Task prompt:
Return only the lines of the listing below that run from the line with "En este contexto" through the line with "El presente Proyecto", both ends included, exactly as written.

Material for this task:
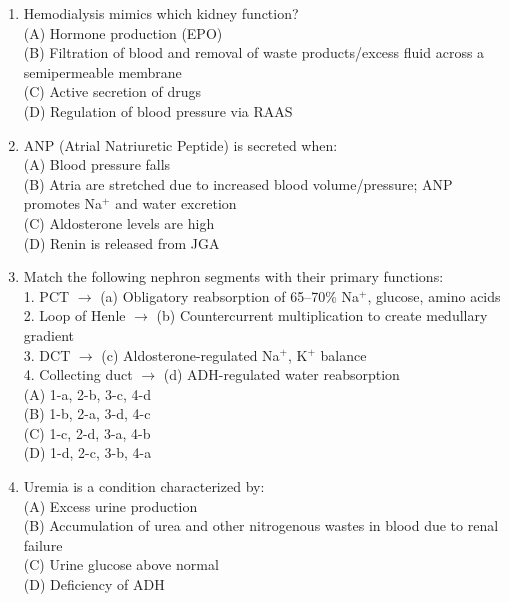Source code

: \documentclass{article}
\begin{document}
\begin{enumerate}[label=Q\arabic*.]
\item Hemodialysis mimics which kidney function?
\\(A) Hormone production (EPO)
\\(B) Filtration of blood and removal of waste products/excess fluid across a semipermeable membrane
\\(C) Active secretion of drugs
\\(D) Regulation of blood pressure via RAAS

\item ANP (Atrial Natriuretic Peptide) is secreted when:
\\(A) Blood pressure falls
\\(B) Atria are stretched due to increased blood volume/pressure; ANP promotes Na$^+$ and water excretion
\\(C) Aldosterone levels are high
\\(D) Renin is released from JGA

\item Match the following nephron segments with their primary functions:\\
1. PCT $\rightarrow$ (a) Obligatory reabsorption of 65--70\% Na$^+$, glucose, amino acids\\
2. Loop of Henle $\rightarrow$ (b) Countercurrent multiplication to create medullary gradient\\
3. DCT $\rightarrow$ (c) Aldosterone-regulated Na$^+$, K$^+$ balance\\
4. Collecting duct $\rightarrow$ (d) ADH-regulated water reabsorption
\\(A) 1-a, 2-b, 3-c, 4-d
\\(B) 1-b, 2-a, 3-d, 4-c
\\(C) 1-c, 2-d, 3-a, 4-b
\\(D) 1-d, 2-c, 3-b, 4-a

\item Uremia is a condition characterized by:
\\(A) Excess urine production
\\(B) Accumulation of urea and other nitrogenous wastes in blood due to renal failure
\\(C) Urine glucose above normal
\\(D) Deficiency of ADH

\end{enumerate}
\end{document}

---

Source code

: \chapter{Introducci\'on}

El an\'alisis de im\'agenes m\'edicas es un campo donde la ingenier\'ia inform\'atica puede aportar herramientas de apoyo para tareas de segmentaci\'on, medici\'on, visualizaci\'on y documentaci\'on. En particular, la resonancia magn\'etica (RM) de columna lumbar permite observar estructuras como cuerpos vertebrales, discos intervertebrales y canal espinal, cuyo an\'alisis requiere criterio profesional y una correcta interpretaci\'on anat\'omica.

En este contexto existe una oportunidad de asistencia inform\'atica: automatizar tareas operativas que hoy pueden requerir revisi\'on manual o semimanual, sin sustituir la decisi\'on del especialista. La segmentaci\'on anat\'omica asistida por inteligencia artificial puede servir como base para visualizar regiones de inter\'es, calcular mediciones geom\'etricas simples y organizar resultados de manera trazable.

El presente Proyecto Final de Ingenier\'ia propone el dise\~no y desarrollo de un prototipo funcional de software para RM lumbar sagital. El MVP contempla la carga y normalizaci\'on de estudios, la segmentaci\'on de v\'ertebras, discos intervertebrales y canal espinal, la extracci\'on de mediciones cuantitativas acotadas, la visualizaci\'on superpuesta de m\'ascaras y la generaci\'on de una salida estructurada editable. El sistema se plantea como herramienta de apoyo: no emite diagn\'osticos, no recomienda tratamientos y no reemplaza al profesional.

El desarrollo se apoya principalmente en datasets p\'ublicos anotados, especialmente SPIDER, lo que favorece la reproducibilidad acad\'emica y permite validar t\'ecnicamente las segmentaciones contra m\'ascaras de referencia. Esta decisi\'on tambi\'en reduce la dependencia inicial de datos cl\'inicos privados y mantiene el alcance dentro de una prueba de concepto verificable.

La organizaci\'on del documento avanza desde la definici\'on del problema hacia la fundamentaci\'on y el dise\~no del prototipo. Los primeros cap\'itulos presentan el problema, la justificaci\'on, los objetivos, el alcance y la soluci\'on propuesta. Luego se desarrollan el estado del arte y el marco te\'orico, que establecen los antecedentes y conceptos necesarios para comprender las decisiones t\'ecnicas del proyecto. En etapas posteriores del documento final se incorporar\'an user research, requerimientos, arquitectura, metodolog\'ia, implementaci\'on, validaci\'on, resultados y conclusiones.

---

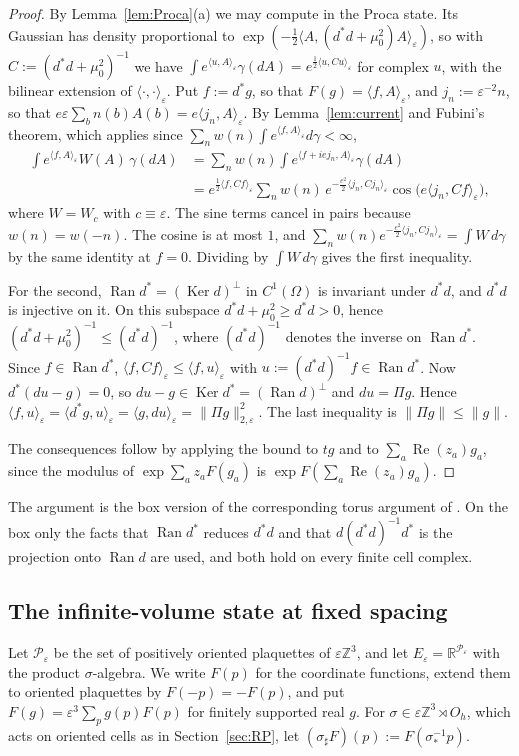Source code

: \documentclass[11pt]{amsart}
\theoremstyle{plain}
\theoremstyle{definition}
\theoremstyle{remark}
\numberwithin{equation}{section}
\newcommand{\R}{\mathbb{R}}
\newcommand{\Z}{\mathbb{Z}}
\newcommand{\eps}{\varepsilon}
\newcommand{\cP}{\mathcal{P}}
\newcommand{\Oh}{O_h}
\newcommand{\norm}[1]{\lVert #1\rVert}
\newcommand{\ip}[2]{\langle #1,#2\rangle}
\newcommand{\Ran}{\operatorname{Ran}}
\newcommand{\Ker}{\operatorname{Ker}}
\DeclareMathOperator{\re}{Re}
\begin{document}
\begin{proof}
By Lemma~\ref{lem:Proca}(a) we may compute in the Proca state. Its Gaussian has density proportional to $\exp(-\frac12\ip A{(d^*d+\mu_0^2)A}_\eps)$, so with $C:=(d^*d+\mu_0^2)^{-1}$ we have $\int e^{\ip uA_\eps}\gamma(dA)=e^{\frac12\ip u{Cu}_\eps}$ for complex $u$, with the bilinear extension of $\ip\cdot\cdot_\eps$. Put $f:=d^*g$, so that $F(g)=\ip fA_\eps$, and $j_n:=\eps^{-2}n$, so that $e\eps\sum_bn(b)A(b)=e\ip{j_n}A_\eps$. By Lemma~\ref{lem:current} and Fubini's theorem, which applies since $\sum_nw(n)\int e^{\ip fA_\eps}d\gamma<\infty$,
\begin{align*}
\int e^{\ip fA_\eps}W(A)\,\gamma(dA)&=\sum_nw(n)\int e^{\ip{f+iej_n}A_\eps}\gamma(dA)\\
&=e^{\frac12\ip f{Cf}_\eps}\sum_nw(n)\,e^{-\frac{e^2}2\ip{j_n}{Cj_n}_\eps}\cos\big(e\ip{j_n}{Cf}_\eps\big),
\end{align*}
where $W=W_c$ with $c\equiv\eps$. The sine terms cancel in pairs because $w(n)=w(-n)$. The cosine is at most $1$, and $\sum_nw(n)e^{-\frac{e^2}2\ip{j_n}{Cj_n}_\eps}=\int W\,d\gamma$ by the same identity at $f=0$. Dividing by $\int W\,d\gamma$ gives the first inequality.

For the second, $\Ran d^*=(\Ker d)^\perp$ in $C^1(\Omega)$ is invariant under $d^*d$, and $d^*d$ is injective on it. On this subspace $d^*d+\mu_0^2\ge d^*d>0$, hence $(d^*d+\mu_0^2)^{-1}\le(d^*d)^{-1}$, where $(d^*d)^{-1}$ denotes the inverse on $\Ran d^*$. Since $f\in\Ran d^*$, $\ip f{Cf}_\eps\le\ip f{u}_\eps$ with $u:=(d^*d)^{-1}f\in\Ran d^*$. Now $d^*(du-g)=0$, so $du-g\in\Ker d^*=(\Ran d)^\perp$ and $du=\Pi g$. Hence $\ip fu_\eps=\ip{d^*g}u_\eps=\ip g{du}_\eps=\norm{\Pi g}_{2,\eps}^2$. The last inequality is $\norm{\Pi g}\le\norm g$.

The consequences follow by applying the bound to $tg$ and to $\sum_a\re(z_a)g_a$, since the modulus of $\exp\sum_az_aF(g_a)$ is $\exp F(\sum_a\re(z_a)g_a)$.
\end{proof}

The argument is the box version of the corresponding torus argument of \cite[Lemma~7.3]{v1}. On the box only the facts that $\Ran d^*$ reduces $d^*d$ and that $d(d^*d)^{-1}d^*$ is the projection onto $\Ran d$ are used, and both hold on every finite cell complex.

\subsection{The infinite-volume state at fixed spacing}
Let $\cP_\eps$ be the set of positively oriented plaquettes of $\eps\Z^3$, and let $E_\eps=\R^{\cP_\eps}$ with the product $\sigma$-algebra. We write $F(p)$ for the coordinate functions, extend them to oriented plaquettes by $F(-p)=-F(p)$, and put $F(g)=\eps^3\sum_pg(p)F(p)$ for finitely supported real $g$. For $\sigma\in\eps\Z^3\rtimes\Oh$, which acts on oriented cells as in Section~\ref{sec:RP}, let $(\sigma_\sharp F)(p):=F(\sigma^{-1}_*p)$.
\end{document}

Expected answer:
En este contexto existe una oportunidad de asistencia inform\'atica: automatizar tareas operativas que hoy pueden requerir revisi\'on manual o semimanual, sin sustituir la decisi\'on del especialista. La segmentaci\'on anat\'omica asistida por inteligencia artificial puede servir como base para visualizar regiones de inter\'es, calcular mediciones geom\'etricas simples y organizar resultados de manera trazable.

El presente Proyecto Final de Ingenier\'ia propone el dise\~no y desarrollo de un prototipo funcional de software para RM lumbar sagital. El MVP contempla la carga y normalizaci\'on de estudios, la segmentaci\'on de v\'ertebras, discos intervertebrales y canal espinal, la extracci\'on de mediciones cuantitativas acotadas, la visualizaci\'on superpuesta de m\'ascaras y la generaci\'on de una salida estructurada editable. El sistema se plantea como herramienta de apoyo: no emite diagn\'osticos, no recomienda tratamientos y no reemplaza al profesional.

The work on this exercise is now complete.